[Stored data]
◇ ◇ ◇ ◇
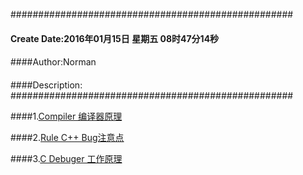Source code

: ###################################################
#### Create Date:2016年01月15日 星期五 08时47分14秒
####
####Author:Norman
####
####Description: 
###################################################

####1.[Compiler 编译器原理](./Compiler)

####2.[Rule C++ Bug注意点](./Rule)

####3.[C Debuger 工作原理](./CDebuger)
◇ ◇ ◇ ◇
What you should do
Leave the pictures out and copy the rest of the data exactly.

Solution for this exercise
Source code

: ###################################################
#### Create Date:2016年01月15日 星期五 08时47分14秒
####
####Author:Norman
####
####Description: 
###################################################

####1.[Compiler 编译器原理](./Compiler)

####2.[Rule C++ Bug注意点](./Rule)

####3.[C Debuger 工作原理](./CDebuger)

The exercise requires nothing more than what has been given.